Associações de pesca reúnem-se para combater falta de mão-de-obra




São esperadas 22 associações, de norte a sul do país. Jerónimo Rato, presidente da Cooperativa de Armadores da Pesca Artesanal, de Peniche, uma das organizações impulsionadoras, disse à agência Lusa que da reunião vão sair medidas a implementar pelo sector e que poderão passar por uma paragem das embarcações em género de protesto.
O sector tem novas exigências colocadas à contratação de trabalhadores não marítimos (sem cédula profissional) ou de pensionistas, a quem está a recorrer "por falta de mão-de-obra".
Além de um certificado de aptidão física e da apólice do seguro de trabalho, esses trabalhadores passaram a estar obrigados a entregar nas capitanias respectivas uma declaração se são ou não pensionistas.

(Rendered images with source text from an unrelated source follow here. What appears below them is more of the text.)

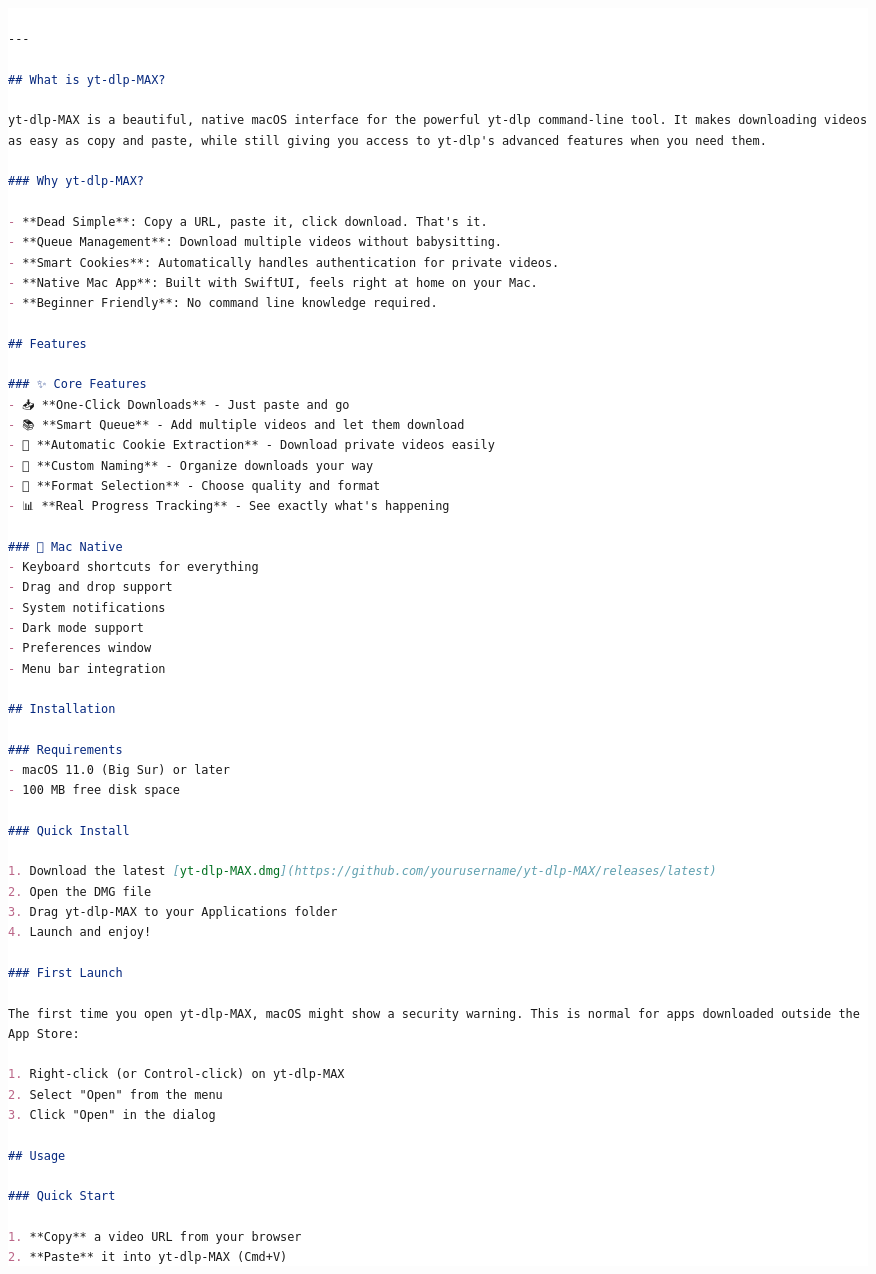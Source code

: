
```markdown

---

## What is yt-dlp-MAX?

yt-dlp-MAX is a beautiful, native macOS interface for the powerful yt-dlp command-line tool. It makes downloading videos as easy as copy and paste, while still giving you access to yt-dlp's advanced features when you need them.

### Why yt-dlp-MAX?

- **Dead Simple**: Copy a URL, paste it, click download. That's it.
- **Queue Management**: Download multiple videos without babysitting.
- **Smart Cookies**: Automatically handles authentication for private videos.
- **Native Mac App**: Built with SwiftUI, feels right at home on your Mac.
- **Beginner Friendly**: No command line knowledge required.

## Features

### ✨ Core Features
- 📥 **One-Click Downloads** - Just paste and go
- 📚 **Smart Queue** - Add multiple videos and let them download
- 🍪 **Automatic Cookie Extraction** - Download private videos easily
- 📝 **Custom Naming** - Organize downloads your way
- 🎯 **Format Selection** - Choose quality and format
- 📊 **Real Progress Tracking** - See exactly what's happening

### 🎨 Mac Native
- Keyboard shortcuts for everything
- Drag and drop support
- System notifications
- Dark mode support
- Preferences window
- Menu bar integration

## Installation

### Requirements
- macOS 11.0 (Big Sur) or later
- 100 MB free disk space

### Quick Install

1. Download the latest [yt-dlp-MAX.dmg](https://github.com/yourusername/yt-dlp-MAX/releases/latest)
2. Open the DMG file
3. Drag yt-dlp-MAX to your Applications folder
4. Launch and enjoy!

### First Launch

The first time you open yt-dlp-MAX, macOS might show a security warning. This is normal for apps downloaded outside the App Store:

1. Right-click (or Control-click) on yt-dlp-MAX
2. Select "Open" from the menu
3. Click "Open" in the dialog

## Usage

### Quick Start

1. **Copy** a video URL from your browser
2. **Paste** it into yt-dlp-MAX (Cmd+V)
```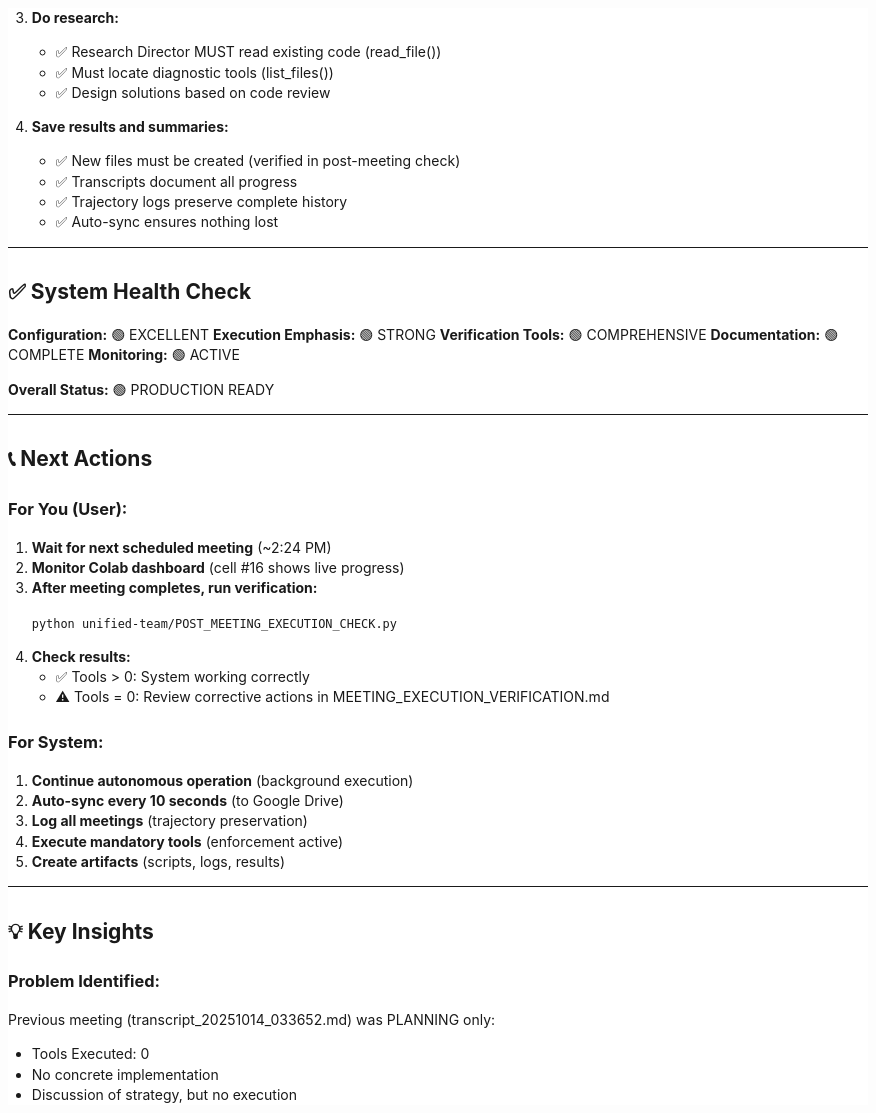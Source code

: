 3. **Do research:**
   - ✅ Research Director MUST read existing code (read_file())
   - ✅ Must locate diagnostic tools (list_files())
   - ✅ Design solutions based on code review

4. **Save results and summaries:**
   - ✅ New files must be created (verified in post-meeting check)
   - ✅ Transcripts document all progress
   - ✅ Trajectory logs preserve complete history
   - ✅ Auto-sync ensures nothing lost

---

## ✅ System Health Check

**Configuration:** 🟢 EXCELLENT
**Execution Emphasis:** 🟢 STRONG
**Verification Tools:** 🟢 COMPREHENSIVE
**Documentation:** 🟢 COMPLETE
**Monitoring:** 🟢 ACTIVE

**Overall Status:** 🟢 PRODUCTION READY

---

## 📞 Next Actions

### For You (User):

1. **Wait for next scheduled meeting** (~2:24 PM)
2. **Monitor Colab dashboard** (cell #16 shows live progress)
3. **After meeting completes, run verification:**
   ```bash
   python unified-team/POST_MEETING_EXECUTION_CHECK.py
   ```
4. **Check results:**
   - ✅ Tools > 0: System working correctly
   - ⚠️ Tools = 0: Review corrective actions in MEETING_EXECUTION_VERIFICATION.md

### For System:

1. **Continue autonomous operation** (background execution)
2. **Auto-sync every 10 seconds** (to Google Drive)
3. **Log all meetings** (trajectory preservation)
4. **Execute mandatory tools** (enforcement active)
5. **Create artifacts** (scripts, logs, results)

---

## 💡 Key Insights

### Problem Identified:
Previous meeting (transcript_20251014_033652.md) was PLANNING only:
- Tools Executed: 0
- No concrete implementation
- Discussion of strategy, but no execution
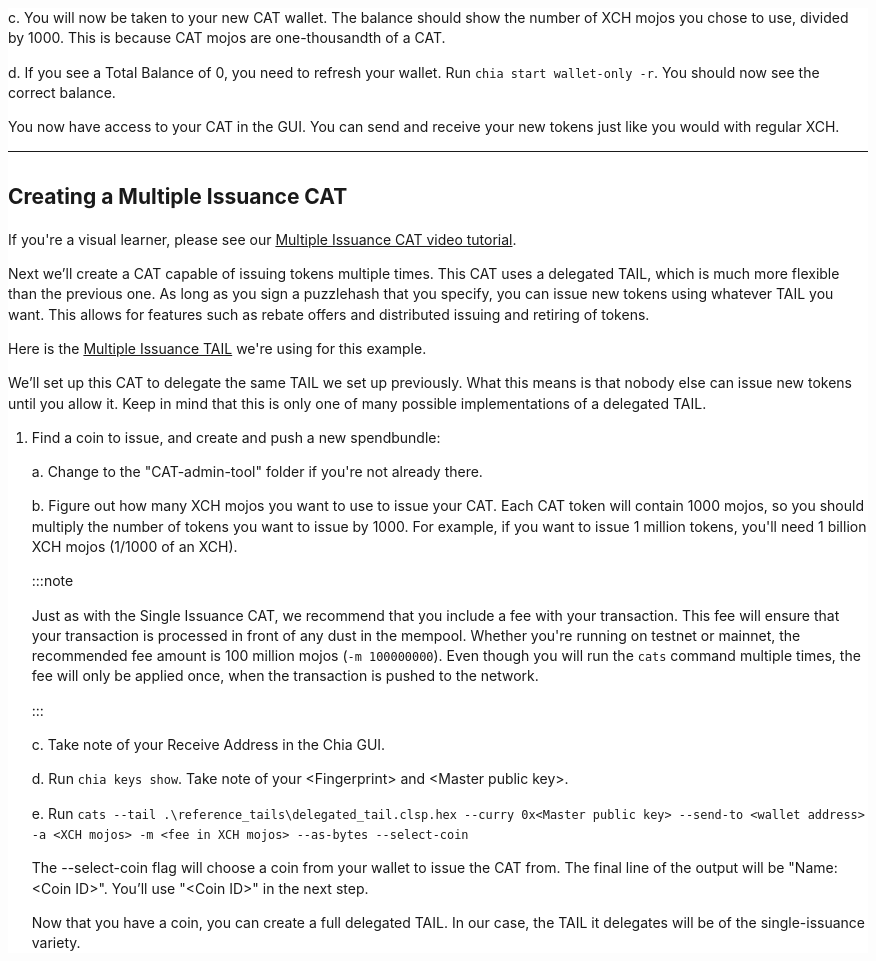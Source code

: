    c. You will now be taken to your new CAT wallet. The balance should show the number of XCH mojos you chose to use, divided by 1000. This is because CAT mojos are one-thousandth of a CAT.

   d. If you see a Total Balance of 0, you need to refresh your wallet. Run `chia start wallet-only -r`. You should now see the correct balance.

You now have access to your CAT in the GUI. You can send and receive your new tokens just like you would with regular XCH.

---

## Creating a Multiple Issuance CAT

If you're a visual learner, please see our [Multiple Issuance CAT video tutorial](/multiple-issuance-cat-video-series).

Next we’ll create a CAT capable of issuing tokens multiple times. This CAT uses a delegated TAIL, which is much more flexible than the previous one. As long as you sign a puzzlehash that you specify, you can issue new tokens using whatever TAIL you want. This allows for features such as rebate offers and distributed issuing and retiring of tokens.

Here is the [Multiple Issuance TAIL](https://github.com/Chia-Network/chia-blockchain/blob/main/chia/wallet/puzzles/delegated_genesis_checker.clvm) we're using for this example.

We’ll set up this CAT to delegate the same TAIL we set up previously. What this means is that nobody else can issue new tokens until you allow it. Keep in mind that this is only one of many possible implementations of a delegated TAIL.

1. Find a coin to issue, and create and push a new spendbundle:

   a. Change to the "CAT-admin-tool" folder if you're not already there.

   b. Figure out how many XCH mojos you want to use to issue your CAT. Each CAT token will contain 1000 mojos, so you should multiply the number of tokens you want to issue by 1000. For example, if you want to issue 1 million tokens, you'll need 1 billion XCH mojos (1/1000 of an XCH).

   :::note

   Just as with the Single Issuance CAT, we recommend that you include a fee with your transaction. This fee will ensure that your transaction is processed in front of any dust in the mempool. Whether you're running on testnet or mainnet, the recommended fee amount is 100 million mojos (`-m 100000000`). Even though you will run the `cats` command multiple times, the fee will only be applied once, when the transaction is pushed to the network.

   :::

   c. Take note of your Receive Address in the Chia GUI.

   d. Run `chia keys show`. Take note of your &lt;Fingerprint&gt; and &lt;Master public key&gt;.

   e. Run `cats --tail .\reference_tails\delegated_tail.clsp.hex --curry 0x<Master public key> --send-to <wallet address> -a <XCH mojos> -m <fee in XCH mojos> --as-bytes --select-coin`

   The --select-coin flag will choose a coin from your wallet to issue the CAT from. The final line of the output will be "Name: &lt;Coin ID&gt;". You’ll use "&lt;Coin ID&gt;" in the next step.

   Now that you have a coin, you can create a full delegated TAIL. In our case, the TAIL it delegates will be of the single-issuance variety.

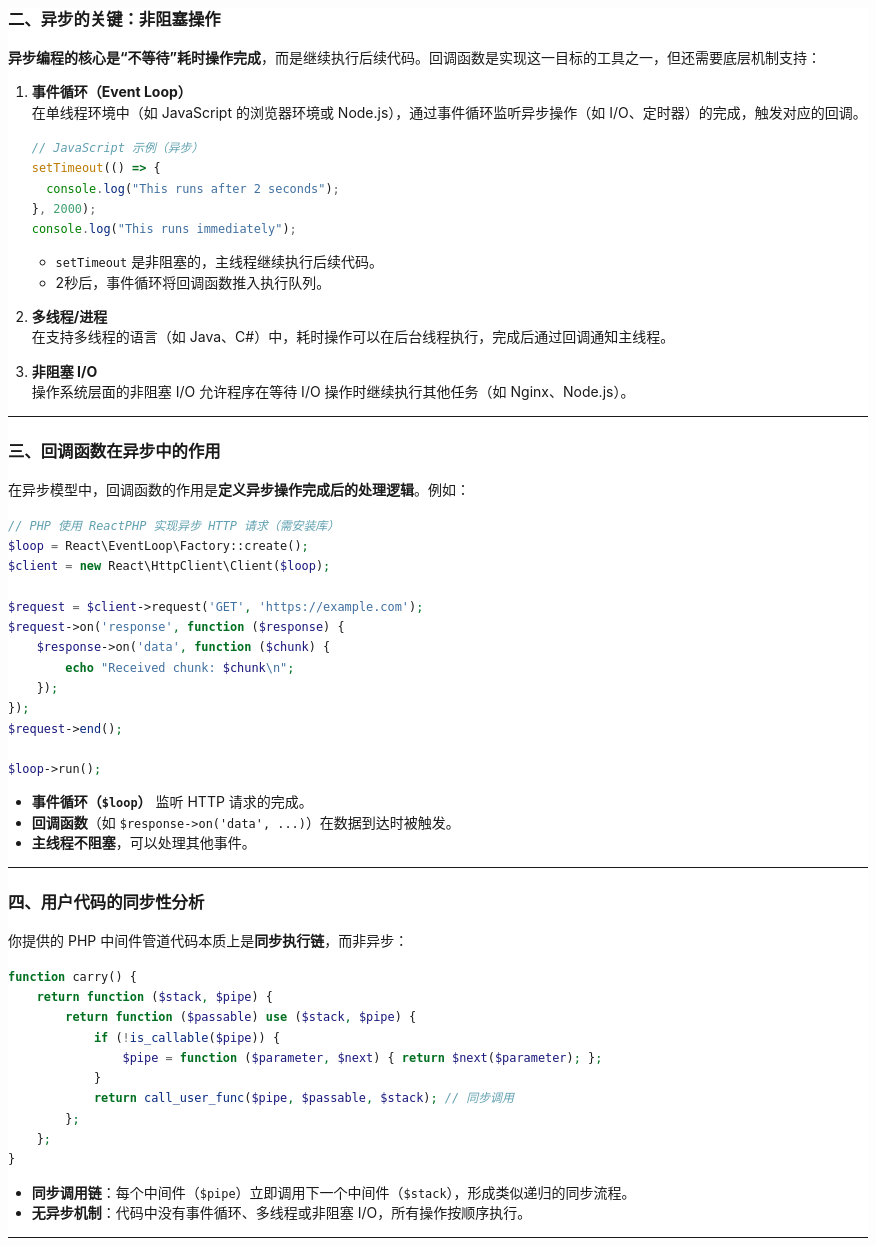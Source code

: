 ### 二、异步的关键：非阻塞操作
**异步编程的核心是“不等待”耗时操作完成**，而是继续执行后续代码。回调函数是实现这一目标的工具之一，但还需要底层机制支持：
1. **事件循环（Event Loop）**  
   在单线程环境中（如 JavaScript 的浏览器环境或 Node.js），通过事件循环监听异步操作（如 I/O、定时器）的完成，触发对应的回调。
   ```javascript
   // JavaScript 示例（异步）
   setTimeout(() => {
     console.log("This runs after 2 seconds");
   }, 2000);
   console.log("This runs immediately");
   ```
   - `setTimeout` 是非阻塞的，主线程继续执行后续代码。
   - 2秒后，事件循环将回调函数推入执行队列。

2. **多线程/进程**  
   在支持多线程的语言（如 Java、C#）中，耗时操作可以在后台线程执行，完成后通过回调通知主线程。

3. **非阻塞 I/O**  
   操作系统层面的非阻塞 I/O 允许程序在等待 I/O 操作时继续执行其他任务（如 Nginx、Node.js）。

---

### 三、回调函数在异步中的作用
在异步模型中，回调函数的作用是**定义异步操作完成后的处理逻辑**。例如：
```php
// PHP 使用 ReactPHP 实现异步 HTTP 请求（需安装库）
$loop = React\EventLoop\Factory::create();
$client = new React\HttpClient\Client($loop);

$request = $client->request('GET', 'https://example.com');
$request->on('response', function ($response) {
    $response->on('data', function ($chunk) {
        echo "Received chunk: $chunk\n";
    });
});
$request->end();

$loop->run();
```
- **事件循环（`$loop`）** 监听 HTTP 请求的完成。
- **回调函数**（如 `$response->on('data', ...)`）在数据到达时被触发。
- **主线程不阻塞**，可以处理其他事件。

---

### 四、用户代码的同步性分析
你提供的 PHP 中间件管道代码本质上是**同步执行链**，而非异步：
```php
function carry() {
    return function ($stack, $pipe) {
        return function ($passable) use ($stack, $pipe) {
            if (!is_callable($pipe)) {
                $pipe = function ($parameter, $next) { return $next($parameter); };
            }
            return call_user_func($pipe, $passable, $stack); // 同步调用
        };
    };
}
```
- **同步调用链**：每个中间件（`$pipe`）立即调用下一个中间件（`$stack`），形成类似递归的同步流程。
- **无异步机制**：代码中没有事件循环、多线程或非阻塞 I/O，所有操作按顺序执行。

---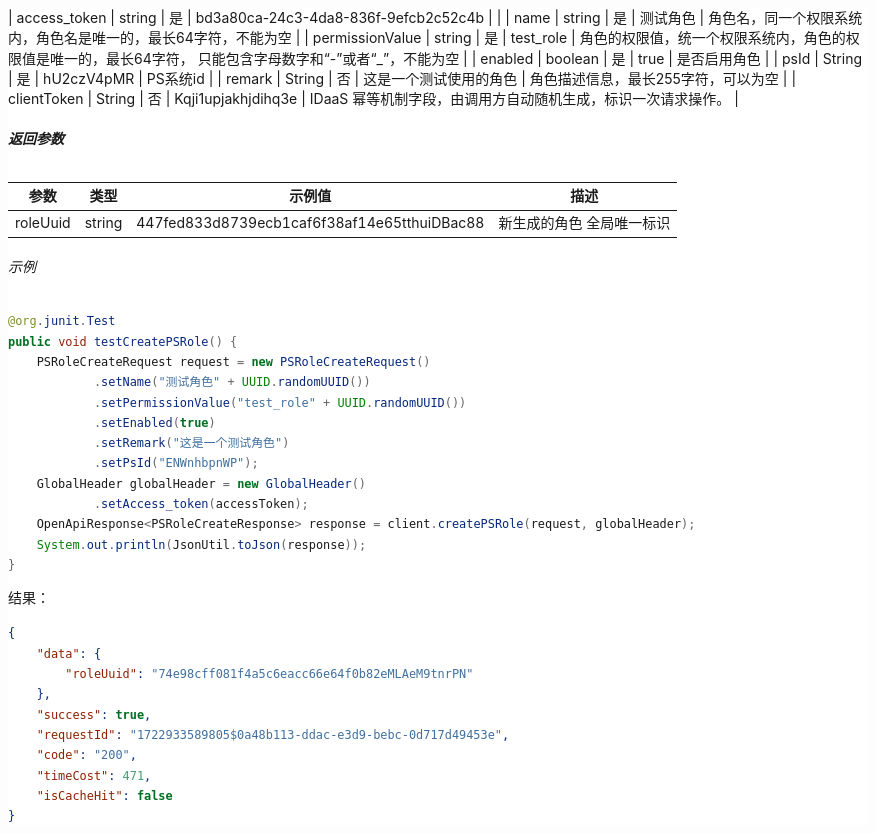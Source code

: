 | access_token | string | 是 | bd3a80ca-24c3-4da8-836f-9efcb2c52c4b |  |
| name | string | 是 | 测试角色 | 角色名，同一个权限系统内，角色名是唯一的，最长64字符，不能为空 |
| permissionValue | string | 是 | test_role | 角色的权限值，统一个权限系统内，角色的权限值是唯一的，最长64字符，
只能包含字母数字和“-”或者“_”，不能为空 |
| enabled | boolean | 是 | true | 是否启用角色 |
| psId | String | 是 | hU2czV4pMR | PS系统id |
| remark | String | 否 | 这是一个测试使用的角色 | 角色描述信息，最长255字符，可以为空 |
| clientToken | String | 否 | Kqji1upjakhjdihq3e | IDaaS 幂等机制字段，由调用方自动随机生成，标识一次请求操作。 |

###### **返回参数**
| 参数 | 类型 | 示例值 | 描述 |
| --- | --- | --- | --- |
| roleUuid | string | 447fed833d8739ecb1caf6f38af14e65tthuiDBac88 | 新生成的角色 全局唯一标识 |

###### 示例
```java
@org.junit.Test
public void testCreatePSRole() {
    PSRoleCreateRequest request = new PSRoleCreateRequest()
            .setName("测试角色" + UUID.randomUUID())
            .setPermissionValue("test_role" + UUID.randomUUID())
            .setEnabled(true)
            .setRemark("这是一个测试角色")
            .setPsId("ENWnhbpnWP");
    GlobalHeader globalHeader = new GlobalHeader()
            .setAccess_token(accessToken);
    OpenApiResponse<PSRoleCreateResponse> response = client.createPSRole(request, globalHeader);
    System.out.println(JsonUtil.toJson(response));
}
```
结果：
```json
{
    "data": {
        "roleUuid": "74e98cff081f4a5c6eacc66e64f0b82eMLAeM9tnrPN"
    },
    "success": true,
    "requestId": "1722933589805$0a48b113-ddac-e3d9-bebc-0d717d49453e",
    "code": "200",
    "timeCost": 471,
    "isCacheHit": false
}
```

A Segurança Social actua depois, no sentido de "suspender a pensão dos que são reformados ou penalizar os armadores por terem pessoal não marítimo a trabalhar a bordo das embarcações", explicou o dirigente, recordando que os seguros de trabalho não cobrem eventuais acidentes desses trabalhadores.
Agência Lusa.

NOTA PESSOAL - Não quero pôr em dúvida a notícia, mas não dá para entender.